*Assignment*.
Leaving out any pictures, print the entries that follow exactly as they stand.

(Saved data entries)
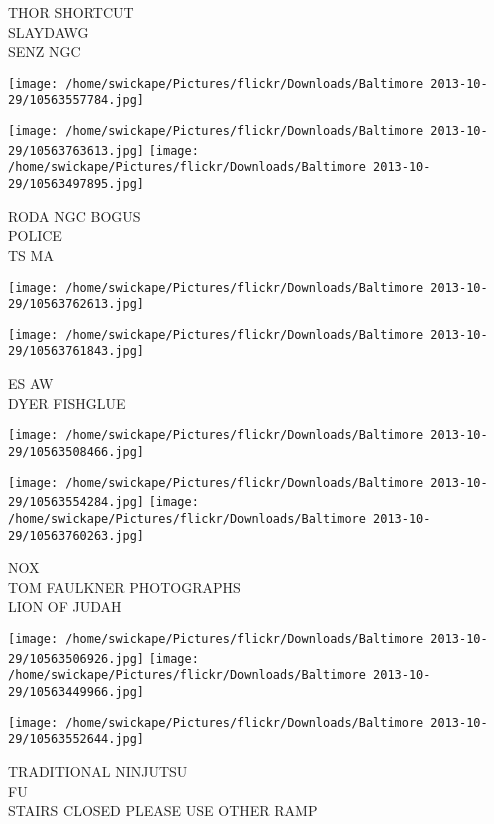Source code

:\documentclass[10pt,letterpaper]{article}
\begin{document}
THOR SHORTCUT\\
SLAYDAWG\\
SENZ NGC\\
\pagebreak

\texttt{[image: /home/swickape/Pictures/flickr/Downloads/Baltimore 2013-10-29/10563557784.jpg]}

\vspace{0.25in}
\texttt{[image: /home/swickape/Pictures/flickr/Downloads/Baltimore 2013-10-29/10563763613.jpg]}
\texttt{[image: /home/swickape/Pictures/flickr/Downloads/Baltimore 2013-10-29/10563497895.jpg]}

RODA NGC BOGUS\\
POLICE\\
TS MA\\
\pagebreak

\texttt{[image: /home/swickape/Pictures/flickr/Downloads/Baltimore 2013-10-29/10563762613.jpg]}

\vspace{0.25in}
\texttt{[image: /home/swickape/Pictures/flickr/Downloads/Baltimore 2013-10-29/10563761843.jpg]}

ES AW\\
DYER FISHGLUE\\
\pagebreak

\texttt{[image: /home/swickape/Pictures/flickr/Downloads/Baltimore 2013-10-29/10563508466.jpg]}

\vspace{0.25in}
\texttt{[image: /home/swickape/Pictures/flickr/Downloads/Baltimore 2013-10-29/10563554284.jpg]}
\texttt{[image: /home/swickape/Pictures/flickr/Downloads/Baltimore 2013-10-29/10563760263.jpg]}

NOX\\
TOM FAULKNER PHOTOGRAPHS\\
LION OF JUDAH\\
\pagebreak

\texttt{[image: /home/swickape/Pictures/flickr/Downloads/Baltimore 2013-10-29/10563506926.jpg]}
\texttt{[image: /home/swickape/Pictures/flickr/Downloads/Baltimore 2013-10-29/10563449966.jpg]}

\texttt{[image: /home/swickape/Pictures/flickr/Downloads/Baltimore 2013-10-29/10563552644.jpg]}

TRADITIONAL NINJUTSU\\
FU\\
STAIRS CLOSED PLEASE USE OTHER RAMP\\
\pagebreak
\end{document}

*Expected answer*.
Source code

:\documentclass[10pt,letterpaper]{article}
\begin{document}
THOR SHORTCUT\\
SLAYDAWG\\
SENZ NGC\\
\pagebreak

\texttt{[image: /home/swickape/Pictures/flickr/Downloads/Baltimore 2013-10-29/10563557784.jpg]}

\vspace{0.25in}
\texttt{[image: /home/swickape/Pictures/flickr/Downloads/Baltimore 2013-10-29/10563763613.jpg]}
\texttt{[image: /home/swickape/Pictures/flickr/Downloads/Baltimore 2013-10-29/10563497895.jpg]}

RODA NGC BOGUS\\
POLICE\\
TS MA\\
\pagebreak

\texttt{[image: /home/swickape/Pictures/flickr/Downloads/Baltimore 2013-10-29/10563762613.jpg]}

\vspace{0.25in}
\texttt{[image: /home/swickape/Pictures/flickr/Downloads/Baltimore 2013-10-29/10563761843.jpg]}

ES AW\\
DYER FISHGLUE\\
\pagebreak

\texttt{[image: /home/swickape/Pictures/flickr/Downloads/Baltimore 2013-10-29/10563508466.jpg]}

\vspace{0.25in}
\texttt{[image: /home/swickape/Pictures/flickr/Downloads/Baltimore 2013-10-29/10563554284.jpg]}
\texttt{[image: /home/swickape/Pictures/flickr/Downloads/Baltimore 2013-10-29/10563760263.jpg]}

NOX\\
TOM FAULKNER PHOTOGRAPHS\\
LION OF JUDAH\\
\pagebreak

\texttt{[image: /home/swickape/Pictures/flickr/Downloads/Baltimore 2013-10-29/10563506926.jpg]}
\texttt{[image: /home/swickape/Pictures/flickr/Downloads/Baltimore 2013-10-29/10563449966.jpg]}

\texttt{[image: /home/swickape/Pictures/flickr/Downloads/Baltimore 2013-10-29/10563552644.jpg]}

TRADITIONAL NINJUTSU\\
FU\\
STAIRS CLOSED PLEASE USE OTHER RAMP\\
\pagebreak
\end{document}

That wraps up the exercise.